= PROVIDED MATERIAL =
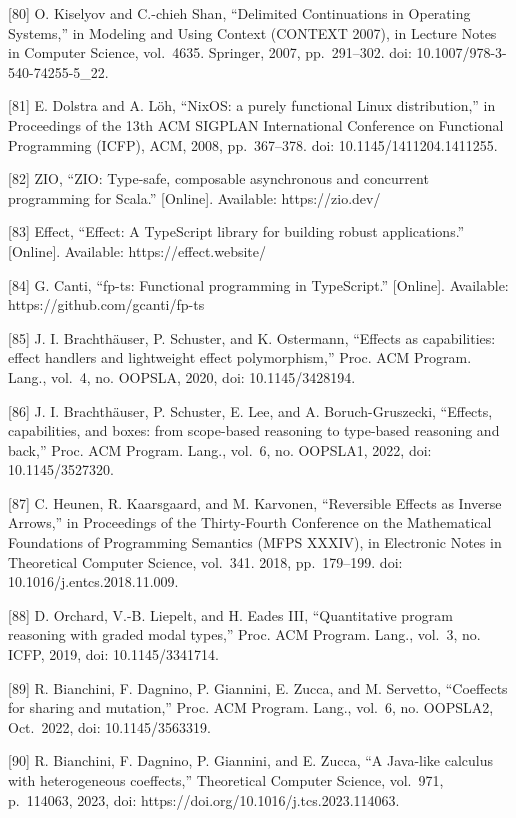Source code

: {[}80{]} O. Kiselyov and C.-chieh Shan, ``Delimited Continuations in Operating
Systems,'' in Modeling and Using Context (CONTEXT 2007), in Lecture Notes in
Computer Science, vol.~4635. Springer, 2007, pp.~291--302. doi:
10.1007/978-3-540-74255-5\_22.

{[}81{]} E. Dolstra and A. Löh, ``NixOS: a purely functional Linux distribution,'' in
Proceedings of the 13th ACM SIGPLAN International Conference on Functional
Programming (ICFP), ACM, 2008, pp.~367--378. doi: 10.1145/1411204.1411255.

{[}82{]} ZIO, ``ZIO: Type-safe, composable asynchronous and concurrent programming
for Scala.'' {[}Online{]}. Available: https://zio.dev/

{[}83{]} Effect, ``Effect: A TypeScript library for building robust applications.''
{[}Online{]}. Available: https://effect.website/

{[}84{]} G. Canti, ``fp-ts: Functional programming in TypeScript.'' {[}Online{]}.
Available: https://github.com/gcanti/fp-ts

{[}85{]} J. I. Brachthäuser, P. Schuster, and K. Ostermann, ``Effects as capabilities:
effect handlers and lightweight effect polymorphism,'' Proc. ACM Program. Lang.,
vol.~4, no. OOPSLA, 2020, doi: 10.1145/3428194.

{[}86{]} J. I. Brachthäuser, P. Schuster, E. Lee, and A. Boruch-Gruszecki, ``Effects,
capabilities, and boxes: from scope-based reasoning to type-based reasoning and
back,'' Proc. ACM Program. Lang., vol.~6, no. OOPSLA1, 2022, doi: 10.1145/3527320.

{[}87{]} C. Heunen, R. Kaarsgaard, and M. Karvonen, ``Reversible Effects as Inverse
Arrows,'' in Proceedings of the Thirty-Fourth Conference on the Mathematical
Foundations of Programming Semantics (MFPS XXXIV), in Electronic Notes in
Theoretical Computer Science, vol.~341. 2018, pp.~179--199. doi:
10.1016/j.entcs.2018.11.009.

{[}88{]} D. Orchard, V.-B. Liepelt, and H. Eades III, ``Quantitative program
reasoning with graded modal types,'' Proc. ACM Program. Lang., vol.~3, no. ICFP,
2019, doi: 10.1145/3341714.

{[}89{]} R. Bianchini, F. Dagnino, P. Giannini, E. Zucca, and M. Servetto, ``Coeffects
for sharing and mutation,'' Proc. ACM Program. Lang., vol.~6, no. OOPSLA2,
Oct.~2022, doi: 10.1145/3563319.

{[}90{]} R. Bianchini, F. Dagnino, P. Giannini, and E. Zucca, ``A Java-like calculus
with heterogeneous coeffects,'' Theoretical Computer Science, vol.~971, p.~114063,
2023, doi: https://doi.org/10.1016/j.tcs.2023.114063.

= YOUR TASK =
Report each line of the material in which the string "Brachthäuser" occurs.

= ANSWER TO THIS PROBLEM =
{[}85{]} J. I. Brachthäuser, P. Schuster, and K. Ostermann, ``Effects as capabilities:
{[}86{]} J. I. Brachthäuser, P. Schuster, E. Lee, and A. Boruch-Gruszecki, ``Effects,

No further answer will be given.